Keywords: Antibiotics, Stewardship, Hospitals, Measurement, Korea
Antimicrobial resistance is one of the greatest threats to public health.
1 It diminishes the effectiveness of antimicrobials to infectious diseases, leading to increased mortality, prolonged hospitalization, and increased medical costs.
2 Unfortunately, Korea shows higher antimicrobial consumption rates among countries participating in the Organization for Economic Cooperation and Development countries.
3 To promote the proper use of antibiotics, several antimicrobial stewardship programs have been implemented by the government over the last decade in Korea.

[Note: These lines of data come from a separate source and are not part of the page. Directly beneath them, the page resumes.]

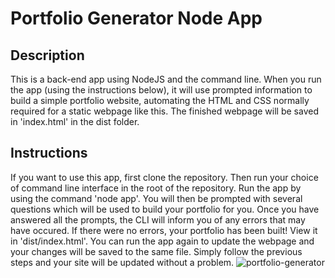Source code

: # Portfolio Generator Node App
## Description
This is a back-end app using NodeJS and the command line. When you run the app (using the instructions below), it will use prompted information to build a simple portfolio website, automating the HTML and CSS normally required for a static webpage like this. The finished webpage will be saved in 'index.html' in the dist folder.
## Instructions
If you want to use this app, first clone the repository. Then run your choice of command line interface in the root of the repository. Run the app by using the command 'node app'. You will then be prompted with several questions which will be used to build your portfolio for you. Once you have answered all the prompts, the CLI will inform you of any errors that may have occured. If there were no errors, your portfolio has been built! View it in 'dist/index.html'. You can run the app again to update the webpage and your changes will be saved to the same file. Simply follow the previous steps and your site will be updated without a problem.
![portfolio-generator](https://user-images.githubusercontent.com/96997462/156910817-d0f6a2b3-0311-4fe9-99c0-da2e24c838a5.JPG)
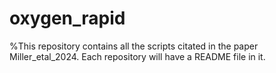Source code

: # oxygen_rapid
%This repository contains all the scripts citated in the paper Miller_etal_2024. Each repository will have a README file in it.
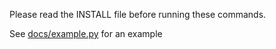 Please read the INSTALL file before running these commands.

See [docs/example.py](EXAMPLE.md) for an example
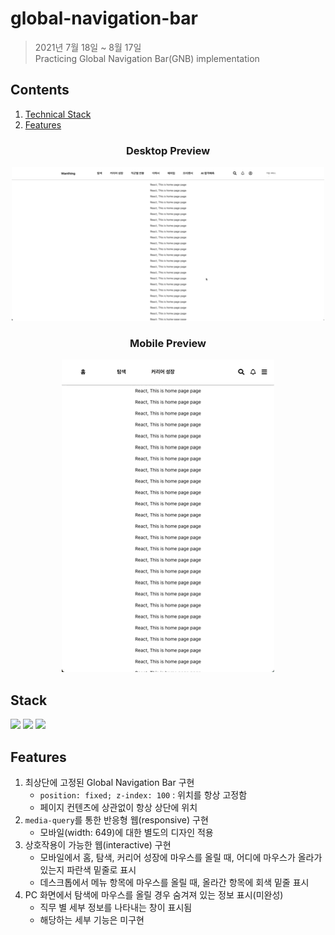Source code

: # global-navigation-bar

> 2021년 7월 18일 ~ 8월 17일<br>
> Practicing Global Navigation Bar(GNB) implementation

## Contents
1. [Technical Stack](#Stack)
2. [Features](#Features)

<h3 align='center'>Desktop Preview</h3>
<p align='center'>
  <img src='./assets/preview_desktop.GIF'/>
</p>
<h3 align='center'>Mobile Preview</h3>
<p align='center'>
  <img src='./assets/preview_mobile.GIF'/>
</p>

## Stack
<p>
  <img src="https://img.shields.io/static/v1?label=&message=React&color=61DAFB&logo=react&logoColor=FFFFFF"/>
  <img src="https://img.shields.io/static/v1?label=&message=Typescript&color=3178C6&logo=typescript&logoColor=FFFFFF"/>
  <img src="https://img.shields.io/static/v1?label=&message=CSS&color=3178C6&logo=css3&logoColor=FFFFFF"/>
</p>

## Features

1. 최상단에 고정된 Global Navigation Bar 구현
   * `position: fixed; z-index: 100` : 위치를 항상 고정함
   * 페이지 컨텐츠에 상관없이 항상 상단에 위치
2. `media-query`를 통한 반응형 웹(responsive) 구현
   * 모바일(width: 649)에 대한 별도의 디자인 적용
3. 상호작용이 가능한 웹(interactive) 구현
   * 모바일에서 홈, 탐색, 커리어 성장에 마우스를 올릴 때, 어디에 마우스가 올라가있는지 파란색 밑줄로 표시
   * 데스크톱에서 메뉴 항목에 마우스를 올릴 때, 올라간 항목에 회색 밑줄 표시
4. PC 화면에서 탐색에 마우스를 올릴 경우 숨겨져 있는 정보 표시(미완성)
   * 직무 별 세부 정보를 나타내는 창이 표시됨
   * 해당하는 세부 기능은 미구현
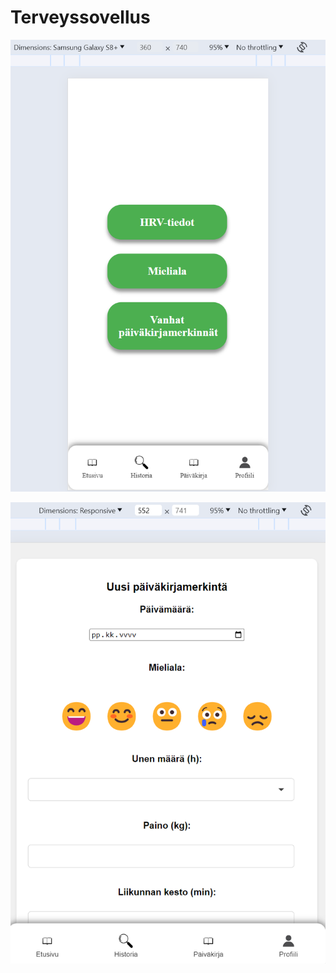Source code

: # Terveyssovellus

![App Screenshot](kuvat/historia-menu.png)

![App Screenshot](kuvat/päiväkirjamerkintä.png)
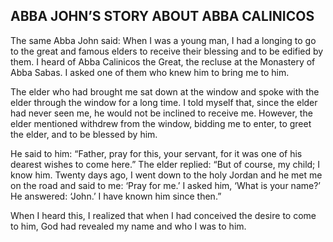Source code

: ## ABBA JOHN’S STORY ABOUT ABBA CALINICOS

The same Abba John said: When I was a young man, I had a longing to go to the great and famous elders to receive their blessing and to be edified by them. I heard of Abba Calinicos the Great, the recluse at the Monastery of Abba Sabas. I asked one of them who knew him to bring me to him. 

The elder who had brought me sat down at the window and spoke with the elder through the window for a long time. I told myself that, since the elder had never seen me, he would not be inclined to receive me. However, the elder mentioned withdrew from the window, bidding me to enter, to greet the elder, and to be blessed by him. 

He said to him: “Father, pray for this, your servant, for it was one of his dearest wishes to come here.” The elder replied: “But of course, my child; I know him. Twenty days ago, I went down to the holy Jordan and he met me on the road and said to me: ‘Pray for me.’ I asked him, ‘What is your name?’ He answered: ‘John.’ I have known him since then.” 

When I heard this, I realized that when I had conceived the desire to come to him, God had revealed my name and who I was to him.
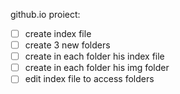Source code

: github.io
proiect:
- [ ] create index file  
- [ ] create 3 new folders  
- [ ] create in each folder his index file  
- [ ] create in each folder his img folder  
- [ ] edit index file to access folders  
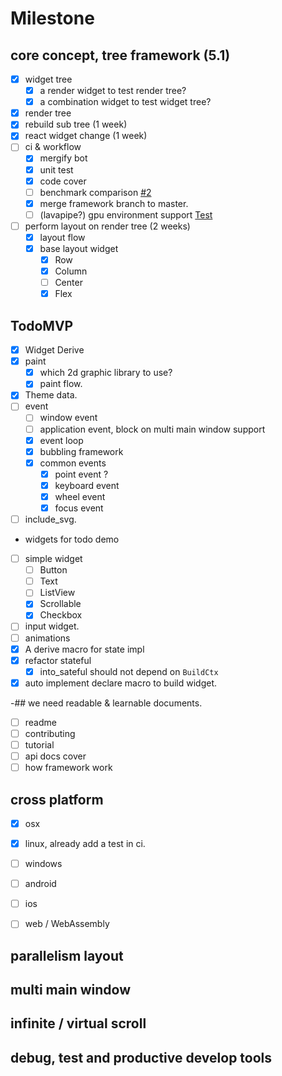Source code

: # Milestone

## core concept, tree framework (5.1)
 
- [x] widget tree
  - [x] a render widget to test render tree?
  - [x] a combination widget to test widget tree?
- [x] render tree
- [x] rebuild sub tree (1 week)
- [x] react widget change (1 week)
- [ ] ci & workflow
  - [x] mergify bot
  - [x] unit test 
  - [x] code cover
  - [ ] benchmark comparison [#2](https://github.com/M-Adoo/Ribir/issues/2)
  - [x] merge framework branch to master.
  - [ ] (lavapipe?) gpu environment support [Test](./doc/develope.md#Test)
- [ ] perform layout on render tree (2 weeks)
  - [x] layout flow
  - [x] base layout widget
    - [x] Row
    - [x] Column
    - [ ] Center
    - [x] Flex

## TodoMVP

- [x] Widget Derive
- [x] paint
  - [x] which 2d graphic library to use?
  - [x] paint flow.
- [x] Theme data.
- [ ] event  
  - [ ] window event
  - [ ] application event, block on multi main window support
  - [x] event loop
  - [x] bubbling framework
  - [x] common events
    - [x] point event ?
    - [x] keyboard event
    - [x] wheel event
    - [x] focus event

- [ ] include_svg.
- widgets for todo demo
- [ ] simple widget
  - [ ] Button
  - [ ] Text
  - [ ] ListView
  - [x] Scrollable
  - [x] Checkbox
- [ ] input widget.
- [ ] animations
- [x] A derive macro for state impl
- [x] refactor stateful
  - [x] into_sateful should not depend on `BuildCtx`
- [x] auto implement declare macro to build widget.

-## we need readable & learnable documents.
  - [ ] readme
  - [ ] contributing
  - [ ] tutorial
  - [ ] api docs cover
  - [ ] how framework work

## cross platform

- [x] osx
- [x] linux, already add a test in ci.
- [ ] windows
- [ ] android
- [ ] ios
- [ ] web / WebAssembly



## parallelism layout 

## multi main window

## infinite / virtual scroll

## debug, test and productive develop tools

4 Despite these government-led efforts, antibiotic consumption, especially for broad-spectrum antibiotics, have continued to increase.
5
Considering the lack of progress in reducing antibiotic consumption, we suspect efforts to improve awareness of antibiotics and to promote voluntary participation in antimicrobial stewardship programs at the individual hospital level may prove more beneficial. Interestingly, providing antibiotic consumption numbers for comparison among individual hospital has been found to be an effective strategy through which to promote antimicrobial stewardship.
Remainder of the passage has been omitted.